**Excerpted records**
*** Block opens ***
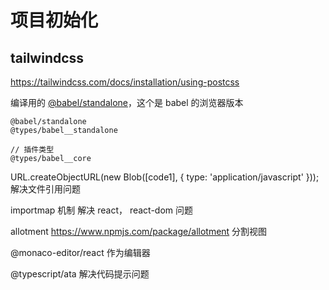 # 项目初始化

## tailwindcss

https://tailwindcss.com/docs/installation/using-postcss

编译用的 [@babel/standalone](https://babeljs.io/docs/babel-standalone)，这个是 babel 的浏览器版本

```
@babel/standalone
@types/babel__standalone

// 插件类型
@types/babel__core
```

URL.createObjectURL(new Blob([code1], { type: 'application/javascript' })); 解决文件引用问题

importmap 机制 解决 react， react-dom 问题

allotment https://www.npmjs.com/package/allotment 分割视图

@monaco-editor/react 作为编辑器

@typescript/ata 解决代码提示问题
*** Block closes ***
**Directions**
Copy out the entries exactly. No pictures.

**The completed task**
 # 项目初始化

## tailwindcss

https://tailwindcss.com/docs/installation/using-postcss

编译用的 [@babel/standalone](https://babeljs.io/docs/babel-standalone)，这个是 babel 的浏览器版本

```
@babel/standalone
@types/babel__standalone

// 插件类型
@types/babel__core
```

URL.createObjectURL(new Blob([code1], { type: 'application/javascript' })); 解决文件引用问题

importmap 机制 解决 react， react-dom 问题

allotment https://www.npmjs.com/package/allotment 分割视图

@monaco-editor/react 作为编辑器

@typescript/ata 解决代码提示问题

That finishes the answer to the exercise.